Saved data entries:
Segment Open
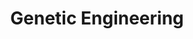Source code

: ---
title: Genetic Engineering
layout: revealjs-topicsentences
script:
  - number: 1
    english: According to Amnesty International, there are countries which do not give out information on the use of the death penalty, most significantly China, where hundreds of people are believed to be executed each year.
    portuguese: De acordo com a Anistia Internacional, há paises os quais não forencem informações sobre o uso da pena de morte, mais significativamente China, onde acredita-se que centenas de pessoas são executadas cada ano.
  - number: 2
    english: Japan, Singapore, South Korea, Taiwan, and the United States are the only developed countries that have retained  the death penalty.
    portuguese: Japão, Cingapura, Coréia do Sul, Taiwan e Estados Unidos são os únicos paises desenvolvidos que retiveram a pena de morte. 
  - number: 3
    english: Supporters of the death penalty believe that life imprisonment is not an effective deterrent to heinous crimes.
    portuguese: Pessoas que apoiam a pena de morte acreditam que prisão perpétua não é um impeditor eficiente para crimes hediondos.
  - number: 4
    english: While death penalty opponents state that it violates the criminal's right to life, supporters rebut that it affirms the right to life by punishing those who violate it.
    portuguese: Enquanto oponentes da pena de morte afirmam que ela viola o direito do criminoso a vida, aqueles que a apoiam rebatem dizendo que ela afirma o direito a vida, punindo aqueles que a violaram.
  - number: 5
    english: One great disadvantage of the death penalty is wrongful execution.
    portuguese: Uma grande desvantagem da pena de morte é a execução errônea.
  - number: 6
    english: Should the death penalty apply to persons who commit grave crimes but are mentally ill?
    portuguese: Deveria a pena de morte aplicar-se para pessoas que cometeram graves crimes mas são incapazes mentalmente?
---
Segment Closed
**What you should do**
Check each line above for the word "number" and copy the ones that have it.

**Your response**
  - number: 1
  - number: 2
  - number: 3
  - number: 4
  - number: 5
  - number: 6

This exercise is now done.